> **Exercise brief**:
Return each line of the records with nothing changed, pictures excepted.

(Records for this task Opens)

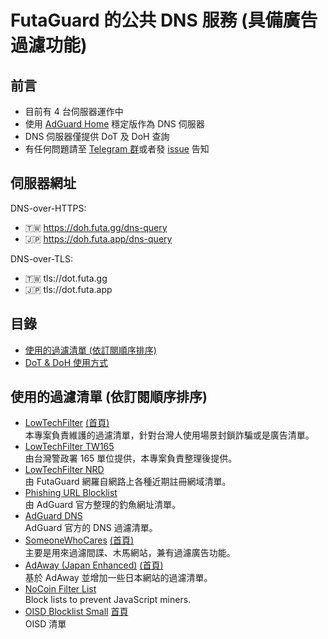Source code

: # FutaGuard 的公共 DNS 服務 (具備廣告過濾功能)

## 前言

- 目前有 4 台伺服器運作中
- 使用 [AdGuard Home](https://adguard.com/en/adguard-home/overview.html) 穩定版作為 DNS 伺服器
- DNS 伺服器僅提供 DoT 及 DoH 查詢
- 有任何問題請至 [Telegram 群](https://t.me/AdBlock_TW)或者發 [issue](https://github.com/FutaGuard/Public-DNS/issues) 告知

## 伺服器網址

DNS-over-HTTPS: 
 - 🇹🇼 https://doh.futa.gg/dns-query
 - 🇯🇵 https://doh.futa.app/dns-query

DNS-over-TLS:
 - 🇹🇼 tls://dot.futa.gg
 - 🇯🇵 tls://dot.futa.app

## 目錄

- [使用的過濾清單 (依訂閱順序排序)](#使用的過濾清單-依訂閱順序排序)
- [DoT & DoH 使用方式](#dot--doh-使用方式)

## 使用的過濾清單 (依訂閱順序排序)

- [LowTechFilter](https://filter.futa.gg/hosts.txt) [(首頁)](https://github.com/FutaGuard/FutaFilter)\
  本專案負責維護的過濾清單，針對台灣人使用場景封鎖詐騙或是廣告清單。
- [LowTechFilter TW165](https://filter.futa.gg/TW165_abp.txt)\
  由台灣警政署 165 單位提供，本專案負責整理後提供。
- [LowTechFilter NRD](https://filter.futa.gg/nrd/past-03day_hosts.txt)\
  由 FutaGuard 網羅自網路上各種近期註冊網域清單。
- [Phishing URL Blocklist](https://adguardteam.github.io/HostlistsRegistry/assets/filter_30.txt)\
  由 AdGuard 官方整理的釣魚網址清單。
- [AdGuard DNS](https://adguardteam.github.io/AdGuardSDNSFilter/Filters/filter.txt)\
  AdGuard 官方的 DNS 過濾清單。
- [SomeoneWhoCares](https://someonewhocares.org/hosts/zero/hosts) [(首頁)](https://someonewhocares.org)\
  主要是用來過濾間諜、木馬網站，兼有過濾廣告功能。
- [AdAway (Japan Enhanced)](https://logroid.github.io/adaway-hosts/hosts_no_white.txt) [(首頁)](https://logroid.github.io/adaway-hosts/)\
  基於 AdAway 並增加一些日本網站的過濾清單。
- [NoCoin Filter List](https://raw.githubusercontent.com/hoshsadiq/adblock-nocoin-list/master/hosts.txt)\
  Block lists to prevent JavaScript miners.
- [OISD Blocklist Small](https://adguardteam.github.io/HostlistsRegistry/assets/filter_5.txt) [首頁](https://oisd.nl/setup)\
  OISD 清單
   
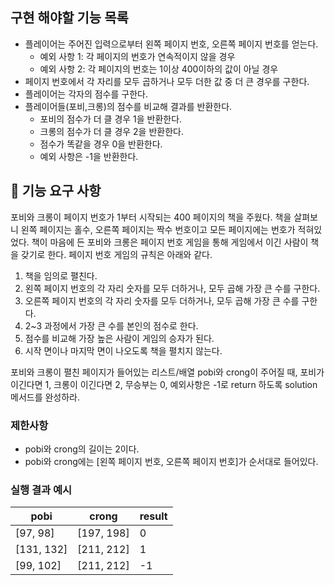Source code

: ## 구현 해야할 기능 목록

- 플레이어는 주어진 입력으로부터 왼쪽 페이지 번호, 오른쪽 페이지 번호를 얻는다.
  - 예외 사항 1: 각 페이지의 번호가 연속적이지 않을 경우
  - 예외 사항 2: 각 페이지의 번호는 1이상 400이하의 값이 아닐 경우  
- 페이지 번호에서 각 자리를 모두 곱하거나 모두 더한 값 중 더 큰 경우를 구한다. 
- 플레이어는 각자의 점수를 구한다.
- 플레이어들(포비,크롱)의 점수를 비교해 결과를 반환한다.
  - 포비의 점수가 더 클 경우 1을 반환한다.
  - 크롱의 점수가 더 클 경우 2을 반환한다.
  - 점수가 똑같을 경우 0을 반환한다.
  - 예외 사항은 -1을 반환한다.
  


## 🚀 기능 요구 사항

포비와 크롱이 페이지 번호가 1부터 시작되는 400 페이지의 책을 주웠다. 책을 살펴보니 왼쪽 페이지는 홀수, 오른쪽 페이지는 짝수 번호이고 모든 페이지에는 번호가 적혀있었다. 책이 마음에 든 포비와 크롱은 페이지 번호 게임을 통해 게임에서 이긴 사람이 책을 갖기로 한다. 페이지 번호 게임의 규칙은 아래와 같다.

1. 책을 임의로 펼친다.
2. 왼쪽 페이지 번호의 각 자리 숫자를 모두 더하거나, 모두 곱해 가장 큰 수를 구한다.
3. 오른쪽 페이지 번호의 각 자리 숫자를 모두 더하거나, 모두 곱해 가장 큰 수를 구한다.
4. 2~3 과정에서 가장 큰 수를 본인의 점수로 한다.
5. 점수를 비교해 가장 높은 사람이 게임의 승자가 된다.
6. 시작 면이나 마지막 면이 나오도록 책을 펼치지 않는다.

포비와 크롱이 펼친 페이지가 들어있는 리스트/배열 pobi와 crong이 주어질 때, 포비가 이긴다면 1, 크롱이 이긴다면 2, 무승부는 0, 예외사항은 -1로 return 하도록 solution 메서드를 완성하라.

### 제한사항

- pobi와 crong의 길이는 2이다.
- pobi와 crong에는 [왼쪽 페이지 번호, 오른쪽 페이지 번호]가 순서대로 들어있다.

### 실행 결과 예시

| pobi | crong | result |
| --- | --- | --- |
| [97, 98] | [197, 198] | 0 |
| [131, 132] | [211, 212] | 1 |
| [99, 102] | [211, 212] | -1 |
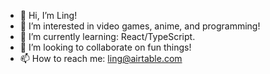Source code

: - 👋 Hi, I’m Ling!
- 👀 I’m interested in video games, anime, and programming!
- 🌱 I’m currently learning: React/TypeScript.
- 💞️ I’m looking to collaborate on fun things!
- 📫 How to reach me: ling@airtable.com

<!---
LingLong-at/LingLong-at is a ✨ special ✨ repository because its `README.md` (this file) appears on your GitHub profile.
You can click the Preview link to take a look at your changes.
--->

(Records for this task Closes)

> **Expected answer**:
Source code

: # FutaGuard 的公共 DNS 服務 (具備廣告過濾功能)

## 前言

- 目前有 4 台伺服器運作中
- 使用 [AdGuard Home](https://adguard.com/en/adguard-home/overview.html) 穩定版作為 DNS 伺服器
- DNS 伺服器僅提供 DoT 及 DoH 查詢
- 有任何問題請至 [Telegram 群](https://t.me/AdBlock_TW)或者發 [issue](https://github.com/FutaGuard/Public-DNS/issues) 告知

## 伺服器網址

DNS-over-HTTPS: 
 - 🇹🇼 https://doh.futa.gg/dns-query
 - 🇯🇵 https://doh.futa.app/dns-query

DNS-over-TLS:
 - 🇹🇼 tls://dot.futa.gg
 - 🇯🇵 tls://dot.futa.app

## 目錄

- [使用的過濾清單 (依訂閱順序排序)](#使用的過濾清單-依訂閱順序排序)
- [DoT & DoH 使用方式](#dot--doh-使用方式)

## 使用的過濾清單 (依訂閱順序排序)

- [LowTechFilter](https://filter.futa.gg/hosts.txt) [(首頁)](https://github.com/FutaGuard/FutaFilter)\
  本專案負責維護的過濾清單，針對台灣人使用場景封鎖詐騙或是廣告清單。
- [LowTechFilter TW165](https://filter.futa.gg/TW165_abp.txt)\
  由台灣警政署 165 單位提供，本專案負責整理後提供。
- [LowTechFilter NRD](https://filter.futa.gg/nrd/past-03day_hosts.txt)\
  由 FutaGuard 網羅自網路上各種近期註冊網域清單。
- [Phishing URL Blocklist](https://adguardteam.github.io/HostlistsRegistry/assets/filter_30.txt)\
  由 AdGuard 官方整理的釣魚網址清單。
- [AdGuard DNS](https://adguardteam.github.io/AdGuardSDNSFilter/Filters/filter.txt)\
  AdGuard 官方的 DNS 過濾清單。
- [SomeoneWhoCares](https://someonewhocares.org/hosts/zero/hosts) [(首頁)](https://someonewhocares.org)\
  主要是用來過濾間諜、木馬網站，兼有過濾廣告功能。
- [AdAway (Japan Enhanced)](https://logroid.github.io/adaway-hosts/hosts_no_white.txt) [(首頁)](https://logroid.github.io/adaway-hosts/)\
  基於 AdAway 並增加一些日本網站的過濾清單。
- [NoCoin Filter List](https://raw.githubusercontent.com/hoshsadiq/adblock-nocoin-list/master/hosts.txt)\
  Block lists to prevent JavaScript miners.
- [OISD Blocklist Small](https://adguardteam.github.io/HostlistsRegistry/assets/filter_5.txt) [首頁](https://oisd.nl/setup)\
  OISD 清單
   
Source code

: ## 구현 해야할 기능 목록

- 플레이어는 주어진 입력으로부터 왼쪽 페이지 번호, 오른쪽 페이지 번호를 얻는다.
  - 예외 사항 1: 각 페이지의 번호가 연속적이지 않을 경우
  - 예외 사항 2: 각 페이지의 번호는 1이상 400이하의 값이 아닐 경우  
- 페이지 번호에서 각 자리를 모두 곱하거나 모두 더한 값 중 더 큰 경우를 구한다. 
- 플레이어는 각자의 점수를 구한다.
- 플레이어들(포비,크롱)의 점수를 비교해 결과를 반환한다.
  - 포비의 점수가 더 클 경우 1을 반환한다.
  - 크롱의 점수가 더 클 경우 2을 반환한다.
  - 점수가 똑같을 경우 0을 반환한다.
  - 예외 사항은 -1을 반환한다.
  


## 🚀 기능 요구 사항

포비와 크롱이 페이지 번호가 1부터 시작되는 400 페이지의 책을 주웠다. 책을 살펴보니 왼쪽 페이지는 홀수, 오른쪽 페이지는 짝수 번호이고 모든 페이지에는 번호가 적혀있었다. 책이 마음에 든 포비와 크롱은 페이지 번호 게임을 통해 게임에서 이긴 사람이 책을 갖기로 한다. 페이지 번호 게임의 규칙은 아래와 같다.

1. 책을 임의로 펼친다.
2. 왼쪽 페이지 번호의 각 자리 숫자를 모두 더하거나, 모두 곱해 가장 큰 수를 구한다.
3. 오른쪽 페이지 번호의 각 자리 숫자를 모두 더하거나, 모두 곱해 가장 큰 수를 구한다.
4. 2~3 과정에서 가장 큰 수를 본인의 점수로 한다.
5. 점수를 비교해 가장 높은 사람이 게임의 승자가 된다.
6. 시작 면이나 마지막 면이 나오도록 책을 펼치지 않는다.

포비와 크롱이 펼친 페이지가 들어있는 리스트/배열 pobi와 crong이 주어질 때, 포비가 이긴다면 1, 크롱이 이긴다면 2, 무승부는 0, 예외사항은 -1로 return 하도록 solution 메서드를 완성하라.

### 제한사항

- pobi와 crong의 길이는 2이다.
- pobi와 crong에는 [왼쪽 페이지 번호, 오른쪽 페이지 번호]가 순서대로 들어있다.

### 실행 결과 예시

| pobi | crong | result |
| --- | --- | --- |
| [97, 98] | [197, 198] | 0 |
| [131, 132] | [211, 212] | 1 |
| [99, 102] | [211, 212] | -1 |
Source code

: - 👋 Hi, I’m Ling!
- 👀 I’m interested in video games, anime, and programming!
- 🌱 I’m currently learning: React/TypeScript.
- 💞️ I’m looking to collaborate on fun things!
- 📫 How to reach me: ling@airtable.com

<!---
LingLong-at/LingLong-at is a ✨ special ✨ repository because its `README.md` (this file) appears on your GitHub profile.
You can click the Preview link to take a look at your changes.
--->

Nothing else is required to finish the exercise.